The pitchers: Roy Oswalt (2-0, 4.26) vs. Chris Sale (9-2, 2.27).
The rest of the series
Wednesday: 6:10 p.m., CSN, ESPN, 670-AM, 97.5-FM. Scott Feldman (2-6, 6.13) vs. Dylan Axelrod (0-1, 4.50).
Thursday: 1:10 p.m., Ch. 9, 670-AM, 97.5-FM. Matt Harrison (11-3, 3.16) vs. Jose Quintana (3-1, 2.19).
Updated: August 4, 2012 6:24AM
A.J. Pierzynski can take up his beef with Texas Rangers manager Ron Washington starting tonight, when the White Sox open a three-game series against Washington’s star-studded cast of seven Rangers All-Stars at U.S. Cellular Field.
Washington chose Joe Mauer of the Minnesota Twins over Pierzynski for a spot on the American League All-Star team even though Pierzynski boasts a better offensive stats package than all three catchers on the team — starter Mike Napoli of the Rangers (fan vote), Matt Wieters of the Baltimore Orioles (player vote) and Mauer.
There was some back-and-forth after Washington’s manager decisions Sunday, with Washington trying to smooth things over and Pierzynski feeling snubbed and wounded, even though he had predicted his unpopularity would cost him a trip to the All-Star Game on July 10 in Kansas City. Washington had to choose one Twin, and Mauer (.324) was the guy.
Washington: ‘‘I feel bad for Pierzynski. The guy’s having an outstanding year. He’s been working with a very good pitching staff over there with those Chicago White Sox for many years. I consider him a winning player because he beats you any kind of way he can. He beats you mentally, he beats you physically. So I feel really bad for Pierzynski.’’

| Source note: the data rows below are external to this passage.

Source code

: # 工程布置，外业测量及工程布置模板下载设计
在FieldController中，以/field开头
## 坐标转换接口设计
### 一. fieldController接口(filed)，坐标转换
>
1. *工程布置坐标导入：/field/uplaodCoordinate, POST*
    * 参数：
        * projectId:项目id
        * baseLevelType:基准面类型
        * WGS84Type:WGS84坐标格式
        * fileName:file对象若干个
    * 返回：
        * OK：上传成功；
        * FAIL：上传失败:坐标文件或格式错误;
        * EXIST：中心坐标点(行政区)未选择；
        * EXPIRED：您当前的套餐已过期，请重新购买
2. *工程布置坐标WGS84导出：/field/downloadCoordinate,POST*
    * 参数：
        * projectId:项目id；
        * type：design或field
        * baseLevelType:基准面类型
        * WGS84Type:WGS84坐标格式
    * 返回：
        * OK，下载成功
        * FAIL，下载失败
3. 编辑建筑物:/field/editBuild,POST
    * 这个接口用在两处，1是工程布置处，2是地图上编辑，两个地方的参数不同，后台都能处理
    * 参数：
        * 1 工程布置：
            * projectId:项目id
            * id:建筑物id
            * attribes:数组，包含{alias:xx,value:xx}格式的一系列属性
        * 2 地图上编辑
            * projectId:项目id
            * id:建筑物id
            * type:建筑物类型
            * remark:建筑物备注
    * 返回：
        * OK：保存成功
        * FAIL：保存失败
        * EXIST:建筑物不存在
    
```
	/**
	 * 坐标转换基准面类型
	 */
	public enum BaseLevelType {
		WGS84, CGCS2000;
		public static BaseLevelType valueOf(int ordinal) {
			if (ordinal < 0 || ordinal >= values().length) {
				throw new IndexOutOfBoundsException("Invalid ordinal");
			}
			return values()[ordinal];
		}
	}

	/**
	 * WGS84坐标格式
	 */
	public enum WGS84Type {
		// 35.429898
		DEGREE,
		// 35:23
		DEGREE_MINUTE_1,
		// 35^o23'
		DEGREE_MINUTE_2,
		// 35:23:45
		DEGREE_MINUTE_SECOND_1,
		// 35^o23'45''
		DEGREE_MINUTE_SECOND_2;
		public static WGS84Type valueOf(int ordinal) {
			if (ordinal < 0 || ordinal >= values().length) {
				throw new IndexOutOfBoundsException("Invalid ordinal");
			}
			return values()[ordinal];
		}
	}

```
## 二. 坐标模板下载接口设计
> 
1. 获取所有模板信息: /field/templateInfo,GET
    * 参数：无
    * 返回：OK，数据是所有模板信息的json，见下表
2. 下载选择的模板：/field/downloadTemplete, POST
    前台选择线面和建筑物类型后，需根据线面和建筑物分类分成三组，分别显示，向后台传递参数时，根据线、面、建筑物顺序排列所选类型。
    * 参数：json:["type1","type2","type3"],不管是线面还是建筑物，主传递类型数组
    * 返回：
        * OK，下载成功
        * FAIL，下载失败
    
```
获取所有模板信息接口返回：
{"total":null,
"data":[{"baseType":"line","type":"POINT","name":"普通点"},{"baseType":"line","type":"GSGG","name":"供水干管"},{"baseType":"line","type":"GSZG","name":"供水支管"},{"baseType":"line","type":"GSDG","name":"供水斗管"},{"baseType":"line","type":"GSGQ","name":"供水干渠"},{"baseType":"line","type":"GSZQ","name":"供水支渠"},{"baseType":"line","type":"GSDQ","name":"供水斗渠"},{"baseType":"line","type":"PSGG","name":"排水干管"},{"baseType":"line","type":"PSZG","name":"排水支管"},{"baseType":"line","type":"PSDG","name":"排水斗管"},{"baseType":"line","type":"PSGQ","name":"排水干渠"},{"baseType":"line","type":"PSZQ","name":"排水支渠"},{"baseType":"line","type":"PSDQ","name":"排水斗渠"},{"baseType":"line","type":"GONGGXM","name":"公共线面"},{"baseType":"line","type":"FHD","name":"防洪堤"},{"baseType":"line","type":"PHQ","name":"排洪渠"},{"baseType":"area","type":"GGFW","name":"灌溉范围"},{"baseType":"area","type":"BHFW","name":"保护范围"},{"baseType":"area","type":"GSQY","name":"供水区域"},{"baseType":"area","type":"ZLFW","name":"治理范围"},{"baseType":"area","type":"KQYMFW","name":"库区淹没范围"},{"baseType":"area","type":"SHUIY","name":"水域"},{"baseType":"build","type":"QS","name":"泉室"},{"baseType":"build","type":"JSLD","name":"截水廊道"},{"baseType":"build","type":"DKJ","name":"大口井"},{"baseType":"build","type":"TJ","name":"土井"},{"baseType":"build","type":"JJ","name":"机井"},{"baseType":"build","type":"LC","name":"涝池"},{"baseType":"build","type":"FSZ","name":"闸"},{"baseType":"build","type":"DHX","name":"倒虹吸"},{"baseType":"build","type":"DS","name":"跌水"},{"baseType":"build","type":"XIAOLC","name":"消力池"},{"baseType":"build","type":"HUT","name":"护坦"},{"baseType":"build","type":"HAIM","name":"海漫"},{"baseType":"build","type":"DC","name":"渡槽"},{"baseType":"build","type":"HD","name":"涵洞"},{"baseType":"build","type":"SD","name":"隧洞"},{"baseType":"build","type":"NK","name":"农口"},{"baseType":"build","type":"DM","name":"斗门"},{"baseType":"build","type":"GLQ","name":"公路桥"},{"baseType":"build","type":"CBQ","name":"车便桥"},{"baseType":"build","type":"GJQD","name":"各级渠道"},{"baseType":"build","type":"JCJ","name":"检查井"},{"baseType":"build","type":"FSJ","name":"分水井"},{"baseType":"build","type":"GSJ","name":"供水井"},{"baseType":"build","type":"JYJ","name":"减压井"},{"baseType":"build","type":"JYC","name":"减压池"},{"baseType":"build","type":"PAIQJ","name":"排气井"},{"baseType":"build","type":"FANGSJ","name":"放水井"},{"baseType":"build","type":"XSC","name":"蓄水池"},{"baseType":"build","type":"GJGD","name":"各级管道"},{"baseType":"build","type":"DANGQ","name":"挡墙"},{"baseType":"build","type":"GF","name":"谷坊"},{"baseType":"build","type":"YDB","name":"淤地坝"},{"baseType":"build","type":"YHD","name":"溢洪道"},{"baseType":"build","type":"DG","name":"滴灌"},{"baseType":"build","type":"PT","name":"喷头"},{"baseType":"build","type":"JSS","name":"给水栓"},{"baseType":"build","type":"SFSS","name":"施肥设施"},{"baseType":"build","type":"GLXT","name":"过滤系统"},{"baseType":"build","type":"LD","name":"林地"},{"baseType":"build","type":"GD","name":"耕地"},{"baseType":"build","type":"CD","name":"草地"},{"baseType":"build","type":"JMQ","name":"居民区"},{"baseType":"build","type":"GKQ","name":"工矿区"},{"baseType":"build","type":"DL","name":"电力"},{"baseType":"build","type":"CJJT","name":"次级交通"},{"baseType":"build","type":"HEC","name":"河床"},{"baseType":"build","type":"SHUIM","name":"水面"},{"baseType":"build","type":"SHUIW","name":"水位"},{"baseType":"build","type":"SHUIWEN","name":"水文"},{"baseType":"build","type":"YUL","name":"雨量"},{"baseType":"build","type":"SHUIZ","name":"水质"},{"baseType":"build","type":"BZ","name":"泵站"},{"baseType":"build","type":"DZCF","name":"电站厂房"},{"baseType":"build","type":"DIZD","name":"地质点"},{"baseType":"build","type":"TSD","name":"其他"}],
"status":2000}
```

Pierzynski: ‘‘If he felt that bad, he would have put me on the team. He had an opportunity to do it and he didn’t do it. Obviously he can feel as bad as he wants, but he didn’t feel that bad.’’
Now that each man has had his say, each will want to get back to the business of doing what he does best. Washington has his team in first place in the AL West, and Pierzynski, with 14 homers, 45 RBI and a .843 OPS, is having the best season of his career at age 35.
‘‘I’ve been just trying to relax, trying to take the tension out, just trying to get the barrel on the ball,’’ Pierzynski said. ‘‘Not trying to force the ball to certain places, not trying to hit home runs, not trying to do anything different, just trying to have a good plan and stick with it.
‘‘This year, for some reason . . . I’ve been able to sneak in home runs. It has been fun, and hopefully it will continue.’’
Staying back on the ball has helped Pierzynski lift more balls with backspin, giving them greater flight.
‘‘Just trying to technique ’em and just get the barrel and backspin balls instead of getting a little bit anxious and getting out front,’’ he said. ‘‘I’ve always hit a lot of balls with topspin. It’s gotten me a lot of hits, but it doesn’t lead to hitting for power. This year I’ve hit a lot more balls with backspin that have carried.’’
Pierzynski is four homers shy of his career high of 18 in 2005 and is 32 RBI from his career-best 77 with the San Francisco Giants in 2004. He said it doesn’t hurt that he’s been able to control his temper after making outs, although his full-throttle helmet slam in the dugout at Yankee Stadium last Thursday suggests that’s still a work in progress.
‘‘Now that I’ve gotten a little bit older, I’ve settled down a little bit,’’ he said. ‘‘I still have my moments where I get mad, but I’ve kind of learned to control it a little bit better this year.’’
As for not playing in the All-Star Game, Pierzynski is probably over it by now, although on Saturday he said he’d enjoy this one more because his children are now old enough to experience it.
‘‘It’s also nice to get home for four days and be able to relax and get away from the game for a while,’’ he said.